**Task brief:**
Look below for the line containing "4. Open **http://localhost:3000**"; from there, print each line exactly up to and including the line containing "- Select an", and stop.
↓
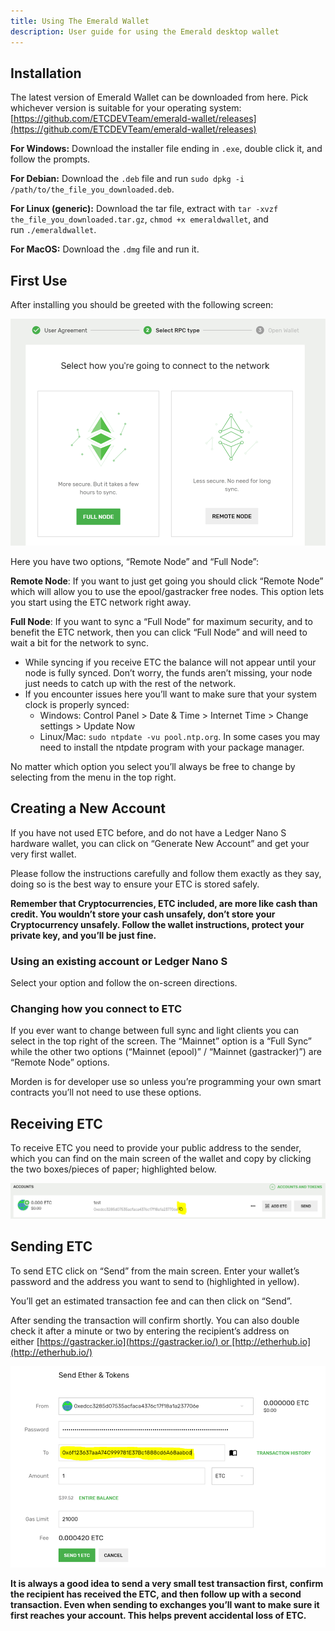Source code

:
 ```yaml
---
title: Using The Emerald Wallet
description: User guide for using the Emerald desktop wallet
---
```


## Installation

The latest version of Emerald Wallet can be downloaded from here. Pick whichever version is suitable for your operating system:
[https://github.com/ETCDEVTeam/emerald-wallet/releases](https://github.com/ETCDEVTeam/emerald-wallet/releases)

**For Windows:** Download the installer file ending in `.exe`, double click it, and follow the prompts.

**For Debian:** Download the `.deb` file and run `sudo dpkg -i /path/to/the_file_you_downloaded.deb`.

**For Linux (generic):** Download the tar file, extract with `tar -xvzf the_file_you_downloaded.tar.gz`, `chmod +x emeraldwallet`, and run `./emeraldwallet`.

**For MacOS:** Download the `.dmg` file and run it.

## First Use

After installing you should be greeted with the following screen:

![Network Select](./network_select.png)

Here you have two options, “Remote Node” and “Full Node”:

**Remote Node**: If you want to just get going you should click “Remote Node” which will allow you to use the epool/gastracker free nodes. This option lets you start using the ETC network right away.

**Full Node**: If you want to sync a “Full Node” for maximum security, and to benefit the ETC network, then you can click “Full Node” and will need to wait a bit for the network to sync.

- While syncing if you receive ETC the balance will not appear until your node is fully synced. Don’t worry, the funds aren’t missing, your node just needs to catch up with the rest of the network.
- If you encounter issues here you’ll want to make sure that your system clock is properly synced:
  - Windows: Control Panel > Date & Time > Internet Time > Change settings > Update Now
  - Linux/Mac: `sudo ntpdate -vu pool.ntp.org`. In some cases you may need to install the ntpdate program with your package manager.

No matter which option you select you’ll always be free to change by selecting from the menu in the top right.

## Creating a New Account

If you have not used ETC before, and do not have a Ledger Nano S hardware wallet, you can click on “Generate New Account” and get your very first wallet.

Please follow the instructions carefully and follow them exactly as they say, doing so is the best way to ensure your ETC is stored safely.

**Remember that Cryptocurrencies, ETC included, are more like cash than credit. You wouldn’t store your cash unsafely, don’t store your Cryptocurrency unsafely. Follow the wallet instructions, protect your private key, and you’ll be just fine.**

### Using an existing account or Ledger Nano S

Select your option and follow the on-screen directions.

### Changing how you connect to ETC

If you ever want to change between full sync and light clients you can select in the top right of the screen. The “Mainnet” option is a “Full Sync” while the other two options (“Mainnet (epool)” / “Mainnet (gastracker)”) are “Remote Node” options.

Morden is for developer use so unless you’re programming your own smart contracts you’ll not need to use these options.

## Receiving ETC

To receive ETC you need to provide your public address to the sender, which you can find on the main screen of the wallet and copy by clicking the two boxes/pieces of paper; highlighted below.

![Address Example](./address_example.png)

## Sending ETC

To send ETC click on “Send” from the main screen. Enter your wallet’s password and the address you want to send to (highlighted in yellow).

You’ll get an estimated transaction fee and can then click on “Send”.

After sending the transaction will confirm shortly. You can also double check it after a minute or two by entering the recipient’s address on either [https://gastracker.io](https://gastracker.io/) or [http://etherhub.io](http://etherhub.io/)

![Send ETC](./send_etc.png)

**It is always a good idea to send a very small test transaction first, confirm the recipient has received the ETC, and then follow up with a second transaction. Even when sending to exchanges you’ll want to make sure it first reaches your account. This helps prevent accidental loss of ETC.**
↑
↓
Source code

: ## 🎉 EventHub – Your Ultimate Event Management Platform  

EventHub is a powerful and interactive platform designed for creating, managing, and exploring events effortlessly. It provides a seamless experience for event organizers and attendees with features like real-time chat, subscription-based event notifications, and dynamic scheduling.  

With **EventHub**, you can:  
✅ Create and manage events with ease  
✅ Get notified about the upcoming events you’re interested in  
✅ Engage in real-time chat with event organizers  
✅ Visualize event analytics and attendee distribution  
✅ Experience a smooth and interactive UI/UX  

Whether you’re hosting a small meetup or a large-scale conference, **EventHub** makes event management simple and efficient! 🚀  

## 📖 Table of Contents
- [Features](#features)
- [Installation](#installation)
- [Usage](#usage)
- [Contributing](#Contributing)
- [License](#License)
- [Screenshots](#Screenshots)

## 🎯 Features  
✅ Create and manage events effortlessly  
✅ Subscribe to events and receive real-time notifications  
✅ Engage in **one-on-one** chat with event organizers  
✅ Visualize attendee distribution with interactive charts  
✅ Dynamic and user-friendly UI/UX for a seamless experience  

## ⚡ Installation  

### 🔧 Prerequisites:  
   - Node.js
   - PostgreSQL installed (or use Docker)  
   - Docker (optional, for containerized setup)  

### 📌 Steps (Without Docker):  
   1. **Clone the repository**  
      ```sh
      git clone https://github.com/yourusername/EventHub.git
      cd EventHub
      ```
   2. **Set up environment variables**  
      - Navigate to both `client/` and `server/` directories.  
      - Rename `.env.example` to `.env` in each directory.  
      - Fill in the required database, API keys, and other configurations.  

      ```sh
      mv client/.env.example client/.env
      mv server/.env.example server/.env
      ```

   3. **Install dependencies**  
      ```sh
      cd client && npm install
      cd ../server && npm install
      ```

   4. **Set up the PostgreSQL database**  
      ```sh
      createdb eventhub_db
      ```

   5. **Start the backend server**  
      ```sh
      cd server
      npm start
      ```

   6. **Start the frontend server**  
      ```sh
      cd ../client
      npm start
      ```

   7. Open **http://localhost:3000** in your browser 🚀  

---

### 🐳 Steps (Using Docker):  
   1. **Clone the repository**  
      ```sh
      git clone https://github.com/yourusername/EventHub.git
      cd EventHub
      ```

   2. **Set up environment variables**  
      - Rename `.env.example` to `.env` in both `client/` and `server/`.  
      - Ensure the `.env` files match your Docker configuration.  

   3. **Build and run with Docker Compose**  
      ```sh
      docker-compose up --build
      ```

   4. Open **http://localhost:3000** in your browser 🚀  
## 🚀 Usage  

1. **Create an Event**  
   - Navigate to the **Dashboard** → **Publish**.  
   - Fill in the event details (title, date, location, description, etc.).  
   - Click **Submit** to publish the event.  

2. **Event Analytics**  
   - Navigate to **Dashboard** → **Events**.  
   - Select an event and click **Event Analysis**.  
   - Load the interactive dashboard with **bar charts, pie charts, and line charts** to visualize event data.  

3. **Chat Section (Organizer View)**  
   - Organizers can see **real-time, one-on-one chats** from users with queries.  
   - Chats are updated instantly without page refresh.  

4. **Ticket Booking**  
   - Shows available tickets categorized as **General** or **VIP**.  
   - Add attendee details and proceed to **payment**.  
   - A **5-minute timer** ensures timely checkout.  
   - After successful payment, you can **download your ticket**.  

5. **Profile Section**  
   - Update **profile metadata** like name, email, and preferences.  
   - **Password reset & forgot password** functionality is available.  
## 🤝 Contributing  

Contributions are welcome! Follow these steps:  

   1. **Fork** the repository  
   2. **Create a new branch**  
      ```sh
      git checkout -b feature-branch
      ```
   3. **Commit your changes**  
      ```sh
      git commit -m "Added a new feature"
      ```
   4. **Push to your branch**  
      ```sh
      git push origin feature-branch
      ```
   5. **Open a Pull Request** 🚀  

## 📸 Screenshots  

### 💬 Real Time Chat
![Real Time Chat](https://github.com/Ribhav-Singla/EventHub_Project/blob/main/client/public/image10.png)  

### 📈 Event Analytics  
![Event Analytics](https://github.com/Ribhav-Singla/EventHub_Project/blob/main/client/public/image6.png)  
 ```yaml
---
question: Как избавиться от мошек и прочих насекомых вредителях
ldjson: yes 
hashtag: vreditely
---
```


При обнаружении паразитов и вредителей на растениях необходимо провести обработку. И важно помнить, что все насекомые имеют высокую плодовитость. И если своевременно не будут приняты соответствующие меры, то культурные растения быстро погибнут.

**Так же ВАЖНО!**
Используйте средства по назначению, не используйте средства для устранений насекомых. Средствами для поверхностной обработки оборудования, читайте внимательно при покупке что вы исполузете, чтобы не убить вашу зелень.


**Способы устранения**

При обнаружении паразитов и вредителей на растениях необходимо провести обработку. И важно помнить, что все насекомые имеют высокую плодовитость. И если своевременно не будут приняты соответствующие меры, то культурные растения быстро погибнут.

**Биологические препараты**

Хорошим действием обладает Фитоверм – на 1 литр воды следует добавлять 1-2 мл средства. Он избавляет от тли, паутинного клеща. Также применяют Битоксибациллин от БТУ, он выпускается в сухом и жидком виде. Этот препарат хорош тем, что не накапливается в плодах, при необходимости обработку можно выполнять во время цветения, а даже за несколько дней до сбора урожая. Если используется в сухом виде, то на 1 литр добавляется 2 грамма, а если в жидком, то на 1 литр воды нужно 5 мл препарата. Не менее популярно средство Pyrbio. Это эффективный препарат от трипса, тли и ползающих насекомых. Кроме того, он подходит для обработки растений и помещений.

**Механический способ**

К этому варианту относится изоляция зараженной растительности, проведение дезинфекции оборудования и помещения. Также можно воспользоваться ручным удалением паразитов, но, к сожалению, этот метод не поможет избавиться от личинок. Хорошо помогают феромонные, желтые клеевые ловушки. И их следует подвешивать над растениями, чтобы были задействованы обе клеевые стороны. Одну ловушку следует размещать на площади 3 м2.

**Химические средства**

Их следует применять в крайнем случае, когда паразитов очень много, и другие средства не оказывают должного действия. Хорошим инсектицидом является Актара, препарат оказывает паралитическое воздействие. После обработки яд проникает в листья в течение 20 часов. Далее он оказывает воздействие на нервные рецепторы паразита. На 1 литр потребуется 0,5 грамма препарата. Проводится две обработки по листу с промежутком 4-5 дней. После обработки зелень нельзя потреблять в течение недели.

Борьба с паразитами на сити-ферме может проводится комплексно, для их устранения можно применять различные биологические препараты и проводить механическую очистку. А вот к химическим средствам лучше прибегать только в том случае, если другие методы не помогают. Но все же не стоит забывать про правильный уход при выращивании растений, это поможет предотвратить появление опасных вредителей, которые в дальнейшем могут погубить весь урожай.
↑
↓
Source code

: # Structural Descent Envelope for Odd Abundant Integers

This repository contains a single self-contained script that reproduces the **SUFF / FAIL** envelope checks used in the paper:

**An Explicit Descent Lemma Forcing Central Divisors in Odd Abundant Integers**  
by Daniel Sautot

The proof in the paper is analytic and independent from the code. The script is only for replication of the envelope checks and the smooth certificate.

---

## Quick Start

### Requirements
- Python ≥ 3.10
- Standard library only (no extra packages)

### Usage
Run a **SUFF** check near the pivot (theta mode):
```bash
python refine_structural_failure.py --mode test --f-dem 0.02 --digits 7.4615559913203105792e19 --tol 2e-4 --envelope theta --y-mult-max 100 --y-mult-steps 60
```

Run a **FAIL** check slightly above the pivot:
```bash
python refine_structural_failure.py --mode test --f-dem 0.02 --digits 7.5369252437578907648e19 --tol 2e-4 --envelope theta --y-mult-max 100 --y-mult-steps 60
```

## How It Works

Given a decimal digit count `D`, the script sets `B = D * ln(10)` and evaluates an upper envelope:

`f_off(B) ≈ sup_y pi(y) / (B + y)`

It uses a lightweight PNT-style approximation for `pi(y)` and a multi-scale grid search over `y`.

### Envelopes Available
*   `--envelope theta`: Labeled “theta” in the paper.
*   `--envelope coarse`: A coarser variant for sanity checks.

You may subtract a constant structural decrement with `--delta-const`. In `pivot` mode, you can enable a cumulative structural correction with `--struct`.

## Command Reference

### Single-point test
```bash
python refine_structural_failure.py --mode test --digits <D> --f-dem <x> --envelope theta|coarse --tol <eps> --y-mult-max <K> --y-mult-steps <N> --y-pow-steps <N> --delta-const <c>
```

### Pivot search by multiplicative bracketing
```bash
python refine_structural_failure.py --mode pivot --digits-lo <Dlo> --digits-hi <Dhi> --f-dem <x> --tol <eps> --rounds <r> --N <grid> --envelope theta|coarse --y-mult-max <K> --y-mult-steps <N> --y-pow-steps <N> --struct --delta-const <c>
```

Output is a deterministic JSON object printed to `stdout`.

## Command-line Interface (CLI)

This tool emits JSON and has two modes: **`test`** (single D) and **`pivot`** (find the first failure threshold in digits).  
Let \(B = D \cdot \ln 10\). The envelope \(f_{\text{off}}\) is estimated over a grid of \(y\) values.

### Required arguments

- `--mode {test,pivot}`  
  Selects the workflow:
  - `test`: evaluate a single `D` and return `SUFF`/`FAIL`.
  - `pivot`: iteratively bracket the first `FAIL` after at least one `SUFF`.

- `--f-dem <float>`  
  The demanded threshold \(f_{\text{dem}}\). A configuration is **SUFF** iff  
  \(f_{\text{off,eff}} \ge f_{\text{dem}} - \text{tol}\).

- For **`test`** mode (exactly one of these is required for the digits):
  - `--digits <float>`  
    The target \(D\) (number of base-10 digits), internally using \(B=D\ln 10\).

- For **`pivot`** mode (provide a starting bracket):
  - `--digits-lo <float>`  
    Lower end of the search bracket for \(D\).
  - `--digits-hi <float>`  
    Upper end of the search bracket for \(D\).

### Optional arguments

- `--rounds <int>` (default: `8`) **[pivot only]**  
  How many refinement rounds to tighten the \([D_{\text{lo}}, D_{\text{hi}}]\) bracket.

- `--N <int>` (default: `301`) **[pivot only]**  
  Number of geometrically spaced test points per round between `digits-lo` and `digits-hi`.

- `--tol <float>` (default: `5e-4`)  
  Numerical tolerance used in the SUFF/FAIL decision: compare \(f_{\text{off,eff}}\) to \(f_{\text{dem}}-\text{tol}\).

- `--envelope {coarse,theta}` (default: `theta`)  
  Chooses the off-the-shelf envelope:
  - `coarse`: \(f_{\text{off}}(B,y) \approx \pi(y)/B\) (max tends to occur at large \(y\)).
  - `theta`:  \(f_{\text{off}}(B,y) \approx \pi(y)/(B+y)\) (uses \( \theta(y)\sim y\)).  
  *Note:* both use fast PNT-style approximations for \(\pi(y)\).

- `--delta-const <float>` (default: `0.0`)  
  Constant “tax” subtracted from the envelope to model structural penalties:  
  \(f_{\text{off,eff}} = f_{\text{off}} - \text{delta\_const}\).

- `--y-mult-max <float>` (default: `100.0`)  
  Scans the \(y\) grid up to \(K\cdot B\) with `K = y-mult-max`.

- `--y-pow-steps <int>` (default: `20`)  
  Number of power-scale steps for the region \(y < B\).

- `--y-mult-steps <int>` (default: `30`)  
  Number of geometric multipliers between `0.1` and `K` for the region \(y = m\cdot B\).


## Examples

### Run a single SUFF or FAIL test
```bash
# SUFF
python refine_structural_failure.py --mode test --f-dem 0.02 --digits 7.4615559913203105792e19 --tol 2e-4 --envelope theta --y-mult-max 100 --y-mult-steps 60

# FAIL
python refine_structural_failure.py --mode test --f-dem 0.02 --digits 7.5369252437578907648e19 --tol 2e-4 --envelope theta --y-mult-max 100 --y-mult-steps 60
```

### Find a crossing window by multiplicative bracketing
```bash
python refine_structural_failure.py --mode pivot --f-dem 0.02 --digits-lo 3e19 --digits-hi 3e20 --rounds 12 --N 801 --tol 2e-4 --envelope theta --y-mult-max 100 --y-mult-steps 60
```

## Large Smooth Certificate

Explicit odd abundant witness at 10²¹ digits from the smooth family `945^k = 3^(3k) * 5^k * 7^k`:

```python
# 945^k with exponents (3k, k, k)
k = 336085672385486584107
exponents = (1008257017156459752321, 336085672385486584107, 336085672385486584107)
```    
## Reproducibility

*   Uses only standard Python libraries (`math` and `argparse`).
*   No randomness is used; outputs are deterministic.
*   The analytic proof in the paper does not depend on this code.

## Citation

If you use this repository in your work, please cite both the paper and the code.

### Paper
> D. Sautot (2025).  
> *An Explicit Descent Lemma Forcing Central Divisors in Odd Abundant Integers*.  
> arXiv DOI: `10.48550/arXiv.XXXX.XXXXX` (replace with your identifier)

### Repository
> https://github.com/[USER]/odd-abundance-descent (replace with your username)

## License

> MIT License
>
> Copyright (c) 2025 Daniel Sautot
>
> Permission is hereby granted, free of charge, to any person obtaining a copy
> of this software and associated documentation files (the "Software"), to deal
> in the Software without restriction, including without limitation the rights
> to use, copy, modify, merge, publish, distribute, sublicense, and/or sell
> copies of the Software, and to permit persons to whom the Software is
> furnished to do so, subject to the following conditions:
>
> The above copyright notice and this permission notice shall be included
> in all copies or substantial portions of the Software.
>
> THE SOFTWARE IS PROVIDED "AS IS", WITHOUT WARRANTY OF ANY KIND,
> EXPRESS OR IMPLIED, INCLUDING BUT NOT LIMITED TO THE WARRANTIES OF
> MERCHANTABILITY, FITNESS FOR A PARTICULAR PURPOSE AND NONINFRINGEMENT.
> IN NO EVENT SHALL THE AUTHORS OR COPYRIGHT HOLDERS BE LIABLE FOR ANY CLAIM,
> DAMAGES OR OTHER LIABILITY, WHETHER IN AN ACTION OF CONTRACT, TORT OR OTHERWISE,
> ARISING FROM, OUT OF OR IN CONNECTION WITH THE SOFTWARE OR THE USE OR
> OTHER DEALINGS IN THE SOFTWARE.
↑
**Answer to this problem:**
   4. Open **http://localhost:3000** in your browser 🚀  
## 🚀 Usage  

1. **Create an Event**  
   - Navigate to the **Dashboard** → **Publish**.  
   - Fill in the event details (title, date, location, description, etc.).  
   - Click **Submit** to publish the event.  

2. **Event Analytics**  
   - Navigate to **Dashboard** → **Events**.  
   - Select an event and click **Event Analysis**.  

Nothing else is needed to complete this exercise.